Im using AWS Glue to copy data from DynamoDB to S3. I have written the below code to copy DyanmoDB table to S3 in the same account. It works fine, copies my table with 600million records without any issues. It take about 20min.

from pyspark.context import SparkContext
from awsglue.context import GlueContext
from datetime import datetime

# inputs
dataset_date = datetime.strftime(datetime.now(), '%Y%m%d')
table_name = "table-name"
read_percentage = "0.5"
output_location = 's3://'+dataset_date
fmt ="json" 

# glue setup
sc = SparkContext()
glueContext = GlueContext(sc)

# scan the DDB table
table = glueContext.create_dynamic_frame.from_options("dynamodb",
                                                  connection_options={
                                                                      "dynamodb.input.tableName": table_name,
                                                                      "dynamodb.throughput.read.percent": read_percentage,
                                                                      "dynamodb.splits": "100"
                                                                      }
                                                )

# write to S3
glueContext.write_dynamic_frame.from_options(frame=table,
                                         connection_type="s3",
                                         connection_options={"path": output_location},
                                         format=fmt,
                                         transformation_ctx="datasink"
                                        )

But now I want to do a cross account S3 dump using the above script. The DynamoDB tables are in account A (prod account) and the Glue job to read from DynamoDB tables and S3 bucket to dump that data are in Account B (DW account). I don't know if it is possible to use my script but give cross-account Glue access so it can read DynamoDB tables from Account A

2

2 Answers

0
votes

Create an IAM role in Account A (DynamoDB table owner account) that allows for Glue as Principal to read tables.

Configure permissions policy for IAM role in Account A (DynamoDB table owner account) that allowing reading data in tables. A sample you can build from is provided as follow:

{
    "Version": "2012-10-17",
    "Statement": [
        {
            "Sid": "ListAndDescribe",
            "Effect": "Allow",
            "Action": [
                "dynamodb:List*",
                "dynamodb:DescribeReservedCapacity*",
                "dynamodb:DescribeLimits",
                "dynamodb:DescribeTimeToLive"
            ],
            "Resource": "*"
        },
        {
            "Sid": "AllTables",
            "Effect": "Allow",
            "Action": [
                "dynamodb:BatchGet*",
                "dynamodb:DescribeStream",
                "dynamodb:DescribeTable",
                "dynamodb:Get*",
                "dynamodb:Query",
                "dynamodb:Scan"
            ],
            "Resource": [
                "arn:aws:dynamodb:*:*:table/table-1",
                "arn:aws:dynamodb:*:*:table/table-2"
            ]
        }
    ]
}

Configure trust policy in the above IAM role in Account A (Dynamo DB tables account) to permit Glue to assume it.

{
  "Version": "2012-10-17",
  "Statement": [
    {
      "Effect": "Allow",
      "Principal": {
        "Service": "glue.amazonaws.com"
      },
      "Action": "sts:AssumeRole"
    }
  ]
}

In IAM role configured for Glue job in Account B (which doesn't own the tables), include a permission policy for it to assume the IAM role in Account A (Dynamo DB tables owner account).

    {
        "Sid": "DelegateDynamoDBTablesOwnerRoleArn",
        "Effect": "Allow",
        "Action": "sts:AssumeRole",
        "Resource": "arn:aws:iam::dynamo-db-table-owner-role-arn:role/*"
    }

References

  1. https://docs.aws.amazon.com/glue/latest/dg/cross-account-access.html#cross-account-calling-etl
0
votes

I don't think this going to work with the glue script running in the DW account.

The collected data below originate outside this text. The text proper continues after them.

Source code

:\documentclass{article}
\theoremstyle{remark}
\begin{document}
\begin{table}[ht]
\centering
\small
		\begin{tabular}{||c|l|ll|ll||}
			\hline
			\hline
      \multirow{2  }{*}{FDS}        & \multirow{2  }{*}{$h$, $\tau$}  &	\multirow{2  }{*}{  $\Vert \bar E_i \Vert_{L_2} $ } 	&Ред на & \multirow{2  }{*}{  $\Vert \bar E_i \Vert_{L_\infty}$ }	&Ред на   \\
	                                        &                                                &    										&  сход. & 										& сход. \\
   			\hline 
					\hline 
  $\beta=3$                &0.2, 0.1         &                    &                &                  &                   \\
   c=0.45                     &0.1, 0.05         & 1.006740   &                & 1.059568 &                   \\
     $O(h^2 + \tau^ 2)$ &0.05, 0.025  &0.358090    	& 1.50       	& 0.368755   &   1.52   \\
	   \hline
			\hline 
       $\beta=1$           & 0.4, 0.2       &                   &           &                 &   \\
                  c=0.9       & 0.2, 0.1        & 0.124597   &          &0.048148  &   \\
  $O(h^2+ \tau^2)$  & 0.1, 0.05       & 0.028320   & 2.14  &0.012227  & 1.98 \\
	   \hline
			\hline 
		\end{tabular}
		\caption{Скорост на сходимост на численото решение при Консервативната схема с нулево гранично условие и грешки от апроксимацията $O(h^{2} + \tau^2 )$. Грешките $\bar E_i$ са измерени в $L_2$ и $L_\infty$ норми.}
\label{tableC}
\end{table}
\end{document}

The GlueContext connects to DynamoDB using the table name:

https://docs.aws.amazon.com/glue/latest/dg/aws-glue-programming-etl-connect.html#aws-glue-programming-etl-connect-dynamodb

What you should explore is run the glue script in the Prod account and give cross-account access to your DW buckets so that Glue running in the prod account can assume the role to write the target S3 Buckets in DW account.